State of Software Security, Vol. 11: Open Source Edition
Partner: Veracode
Third-party software is the foundation of nearly all modern applications, but it is a foundation built on shifting sands. This special edition of SOSS plumbs the life and times of open-source libraries to understand how developers manage—or more often, ignore—their external dependencies. By combining survey data from 1,800 developers with technical scan data, we unmask the reality of the software supply chain.
The data reveals a startling “set it and forget it” mentality: 79% of the time, developers never update a library after including it in their codebase. This is particularly concerning as “old libraries age like milk,” often harboring vulnerabilities that didn’t exist when the library was first selected. This report rewards the click by proving that when developers are actually given the right information and alerted to flaws, they can act with incredible speed—with 17% of fixes occurring in less than one hour.
Ultimately, managing open-source risk is less about technical complexity and more about informational friction. For 92% of vulnerable libraries, a fix is already available in the form of a simple update, most of which are minor version changes unlikely to break functionality. This study provides developers with the evidence they need to justify the “tax” of dependency maintenance and build more resilient applications.
Key Findings
- Dependency Stagnation: 79% of third-party libraries are never updated by developers once they are integrated into an application’s codebase.

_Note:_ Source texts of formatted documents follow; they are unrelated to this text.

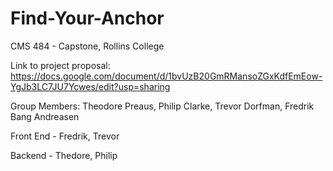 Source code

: # Find-Your-Anchor

CMS 484 - Capstone, Rollins College

Link to project proposal: https://docs.google.com/document/d/1bvUzB20GmRMansoZGxKdfEmEow-YgJb3LC7JU7Ycwes/edit?usp=sharing

Group Members: Theodore Preaus, Philip Clarke, Trevor Dorfman, Fredrik Bang Andreasen

Front End - Fredrik, Trevor

Backend - Thedore, Philip
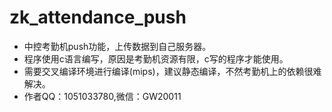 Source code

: # zk_attendance_push
- 中控考勤机push功能，上传数据到自己服务器。
- 程序使用c语言编写，原因是考勤机资源有限，c写的程序才能使用。
- 需要交叉编译环境进行编译(mips)，建议静态编译，不然考勤机上的依赖很难解决。
- 作者QQ：1051033780,微信：GW20011
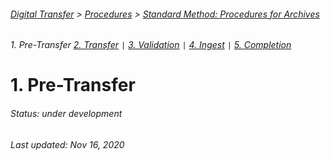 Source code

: ###### [Digital Transfer](../../README.md) > [Procedures](../procedures-home.md) > [Standard Method: Procedures for Archives](00-introduction.md)
###### 1. Pre-Transfer [2. Transfer](02-transfer.md) `|` [3. Validation](03-validation.md) `|` [4. Ingest](04-ingest.md) `|` [5. Completion](05-completion.md)

# 1. Pre-Transfer
###### Status: under development


###### Last updated: Nov 16, 2020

- Rapid Response Potential: When developers are alerted to a vulnerable library, 17% of flaws are addressed within a single hour and 25% within one week.

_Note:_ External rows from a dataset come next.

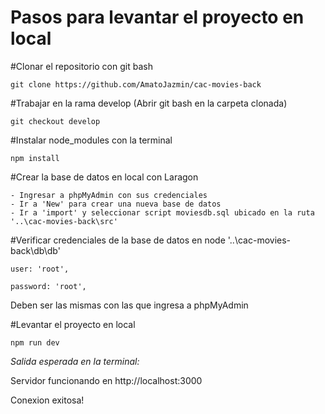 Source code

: # Pasos para levantar el proyecto en local

#Clonar el repositorio con git bash

    git clone https://github.com/AmatoJazmin/cac-movies-back

#Trabajar en la rama develop (Abrir git bash en la carpeta clonada)

    git checkout develop

#Instalar node_modules con la terminal

    npm install

#Crear la base de datos en local con Laragon

    - Ingresar a phpMyAdmin con sus credenciales
    - Ir a 'New' para crear una nueva base de datos
    - Ir a 'import' y seleccionar script moviesdb.sql ubicado en la ruta '..\cac-movies-back\src'

#Verificar credenciales de la base de datos en node '..\cac-movies-back\db\db'

    user: 'root',
    
    password: 'root',
    
Deben ser las mismas con las que ingresa a phpMyAdmin

#Levantar el proyecto en local

    npm run dev

*Salida esperada en la terminal:*

Servidor funcionando en http://localhost:3000
  
Conexion exitosa!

- The “Update” Solution: 92% of all library flaws can be fixed by a simple update to a newer version.
- Low Impact Fixes: 69% of suggested library updates represent a minor version change or less, minimizing the risk of broken functionality.
- The Information Gap: Developers with the information they need fix 50% of flaws in 3 weeks; those without it take over 7 months to reach the same milestone.
- Java’s Supply Chain Load: The typical Java application is composed of 97% third-party open-source code.

Analysis of 13 million scans across 86,000 repositories containing 301,000 unique libraries, matched with 1,744 survey responses.